REQUEST: Here's how you can help support Quarter to Three (and get a CUSTOM TAG doing it!)

Again, my thanks to all you guys. Just that you’re willing to sign up for a monthly commitment means a lot to me, regardless of what you can afford. It’s one thing to put something in a tip jar as a sign of gratitude. That’s great and I don’t mean to minimize that. But it’s something else entirely to say, “I’m making a monthly commitment so that you’ll keep doing what you’re doing”. Pre-gratitude, I guess. Thank you all.

And, wumpus, as I told you, I am staggered by your generosity. Like, looking-into-the-sun staggered. And, yeah, that’s more than this site makes from advertising, so you’ve definitely made good on that threat. :) But let me address the Discourse thing in a separate post because I have a few thoughts I want to clarify. Stand by.

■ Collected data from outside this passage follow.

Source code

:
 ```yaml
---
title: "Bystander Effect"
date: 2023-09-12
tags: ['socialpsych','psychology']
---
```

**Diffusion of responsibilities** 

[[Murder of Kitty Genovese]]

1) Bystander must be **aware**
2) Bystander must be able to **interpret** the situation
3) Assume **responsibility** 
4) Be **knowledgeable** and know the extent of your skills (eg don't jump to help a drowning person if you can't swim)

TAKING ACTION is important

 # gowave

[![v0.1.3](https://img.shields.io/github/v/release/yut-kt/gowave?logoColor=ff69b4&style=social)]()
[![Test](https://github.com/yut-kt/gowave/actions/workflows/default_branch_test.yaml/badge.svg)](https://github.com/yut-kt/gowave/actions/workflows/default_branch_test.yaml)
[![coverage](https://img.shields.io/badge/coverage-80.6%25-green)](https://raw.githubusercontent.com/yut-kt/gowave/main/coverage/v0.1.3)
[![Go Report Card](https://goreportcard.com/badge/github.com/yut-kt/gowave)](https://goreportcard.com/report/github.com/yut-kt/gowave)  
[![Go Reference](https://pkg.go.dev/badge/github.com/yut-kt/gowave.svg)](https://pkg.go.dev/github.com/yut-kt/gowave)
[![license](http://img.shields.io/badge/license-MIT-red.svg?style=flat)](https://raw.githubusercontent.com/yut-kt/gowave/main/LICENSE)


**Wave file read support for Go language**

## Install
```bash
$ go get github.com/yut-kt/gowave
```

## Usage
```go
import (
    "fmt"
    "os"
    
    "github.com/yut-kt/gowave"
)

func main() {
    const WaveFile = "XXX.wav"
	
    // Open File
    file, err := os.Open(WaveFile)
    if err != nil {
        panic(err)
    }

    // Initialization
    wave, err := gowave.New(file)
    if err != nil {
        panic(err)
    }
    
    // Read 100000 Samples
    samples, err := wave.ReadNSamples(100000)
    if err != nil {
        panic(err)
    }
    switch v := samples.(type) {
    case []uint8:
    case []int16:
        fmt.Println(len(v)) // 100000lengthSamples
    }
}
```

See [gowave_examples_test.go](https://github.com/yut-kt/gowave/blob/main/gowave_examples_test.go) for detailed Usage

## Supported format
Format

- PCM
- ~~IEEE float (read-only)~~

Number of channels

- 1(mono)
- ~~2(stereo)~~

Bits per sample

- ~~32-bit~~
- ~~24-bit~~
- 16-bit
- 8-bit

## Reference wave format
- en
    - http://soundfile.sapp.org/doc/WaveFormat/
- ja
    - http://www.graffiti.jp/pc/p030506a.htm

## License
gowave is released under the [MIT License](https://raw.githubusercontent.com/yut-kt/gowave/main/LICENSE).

Ah, you’re absolutely right. I’d forgotten about that whole thing with Tapatalk not having ads. That is different from an adblocker in terms of intent, but the result is the same. Traffic that doesn’t call up an ad. And by the way, in case it seemed like I was implying otherwise, there’s nothing unique to Qt3 in terms of losing 80% of ad revenue. Our ad guy says that’s pretty much the internet these days. And as instant0 points out, the internet pretty much brought it on themselves. Well, maybe. There is a bit of a vicious circle going. Sites are trying to recover the lost revenue by serving more ads to the fewer people who don’t use adblockers. This leads to aggressive advertising, which leads to adblocking, which leads to aggressive advertising, which leads to adblocking. It’s a fact of the evolving revenue model. The people who don’t use adblockers are being wrung dry to make up for the people who do, which just makes them more likely to use adblockers.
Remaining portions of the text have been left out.